The fix: Batch-load all counts in a single GROUP BY query in the controller and pass them to the component:

# Controller
def index
  @retros = Current.account.retros
  @feedback_counts = Feedback.where(retro: @retros)
    .published.group(:retro_id).count
end

<%# View %>
<%= render Retros::RetroCardComponent.new(
  retro: retro,
  feedback_count: @feedback_counts[retro.id] || 0
) %>

One query instead of N. Done.

Bug #3: Voting Phase — 243ms

This was the most interesting one. The voting phase renders a VoteButtonComponent for every feedback and feedback group on the board. Each button shows the total vote count, the current user's votes, and a +/- button based on whether the user has votes remaining.

Here's what the component was doing per button:

def total_votes
  @voteable.votes.count          # COUNT(*) query
end

def user_votes
  @participant.votes.where(voteable: @voteable)  # SELECT query
end

def user_vote_count
  user_votes.count               # another COUNT(*) query
end

def can_add_vote?
  @participant.votes.count < 3   # the SAME COUNT(*) for every button!
end

For a board with 10 voteable items, that's ~50 queries. The can_add_vote? method was the worst offender — it fires the exact same query (SELECT COUNT(*) FROM votes WHERE retro_participant_id = ?) for every single button on the page, even though the answer is the same for all of them.

The fix: Eager-load the participant's votes and filter in Ruby:

def total_votes
  @voteable.votes.size
end

def user_votes
  @participant.votes.select { |v|
    v.voteable_type == @voteable.class.name &&
    v.voteable_id == @voteable.id
  }
end

def can_add_vote?
  @participant.votes.size < 3
end

The participant's votes are preloaded once (with includes(:votes) on the participant query), and everything else is just array filtering. From ~50 queries down to 3.

The Pattern

All three bugs followed the same pattern:

A component does something reasonable in isolation — calling .count or accessing an association.
The component gets rendered in a loop — once per feedback, once per retro card, once per vote button.
Each render fires its own query — turning O(1) into O(N).

The fixes also followed a pattern:

Eager-load associations with includes at the query level
Use .size instead of .count to leverage preloaded data
Batch-load aggregate data (counts, sums) with GROUP BY when you only need numbers
Filter preloaded collections in Ruby instead of hitting the DB per iteration

What Prometheus Gave Us

Without metrics, these issues would have been invisible. The app "worked fine" — pages loaded, votes were cast, discussions happened. The N+1 queries added maybe 200-300ms of latency, spread across dozens of tiny queries that individually looked fast in development. In production, under real load with real data, they added up.
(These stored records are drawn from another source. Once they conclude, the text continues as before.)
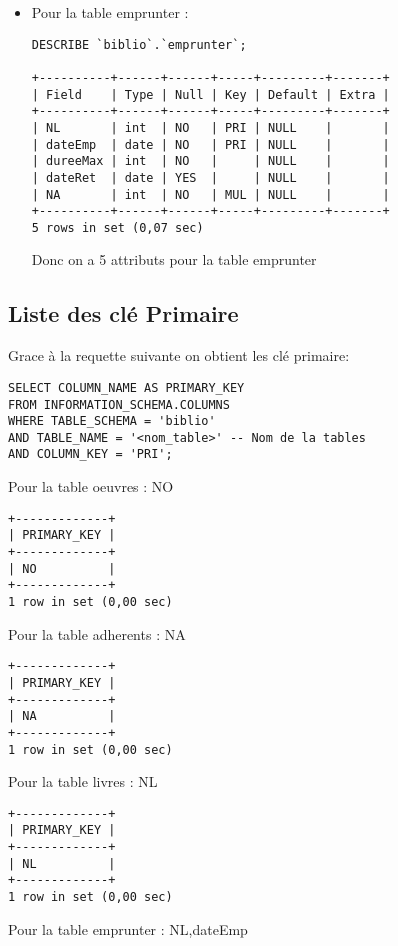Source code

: \documentclass[11]{article}
\begin{document}
\begin{itemize}
	\item Pour la table emprunter :
	      \begin{verbatim}
DESCRIBE `biblio`.`emprunter`;

+----------+------+------+-----+---------+-------+
| Field    | Type | Null | Key | Default | Extra |
+----------+------+------+-----+---------+-------+
| NL       | int  | NO   | PRI | NULL    |       |
| dateEmp  | date | NO   | PRI | NULL    |       |
| dureeMax | int  | NO   |     | NULL    |       |
| dateRet  | date | YES  |     | NULL    |       |
| NA       | int  | NO   | MUL | NULL    |       |
+----------+------+------+-----+---------+-------+
5 rows in set (0,07 sec)
\end{verbatim}
	      Donc on a 5 attributs pour la table emprunter
\end{itemize}
\subsection{Liste des clé Primaire}

Grace à la requette suivante on obtient les clé primaire:

\begin{verbatim}
SELECT COLUMN_NAME AS PRIMARY_KEY
FROM INFORMATION_SCHEMA.COLUMNS
WHERE TABLE_SCHEMA = 'biblio'
AND TABLE_NAME = '<nom_table>' -- Nom de la tables
AND COLUMN_KEY = 'PRI';
\end{verbatim}

Pour la table oeuvres : NO

\begin{verbatim}
+-------------+
| PRIMARY_KEY |
+-------------+
| NO          |
+-------------+
1 row in set (0,00 sec)
\end{verbatim}

Pour la table adherents : NA

\begin{verbatim}
+-------------+
| PRIMARY_KEY |
+-------------+
| NA          |
+-------------+
1 row in set (0,00 sec)
\end{verbatim}

Pour la table livres : NL

\begin{verbatim}
+-------------+
| PRIMARY_KEY |
+-------------+
| NL          |
+-------------+
1 row in set (0,00 sec)
\end{verbatim}

Pour la table emprunter : NL,dateEmp
\end{document}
Prometheus made the slow controllers impossible to ignore. A p95 of 400ms on a Grafana dashboard is a clear signal that something is wrong. From there, it was just a matter of reading the code and asking "where are the loops?"

The entire monitoring stack — Prometheus, Grafana, Loki, Promtail, node exporter, cAdvisor — is deployed with a single kamal setup command. Dashboards and datasources are auto-provisioned from config files. After the initial setup, I never had to touch the Grafana UI to configure anything. It just works.

If you're running a Rails app without request-level metrics, you're flying blind. The Yabeda gems take 15 minutes to add to your Rails app, and the Prometheus/Grafana stack is a one-time setup. It immediately paid for itself — three N+1 bugs found and fixed within hours of the first deploy.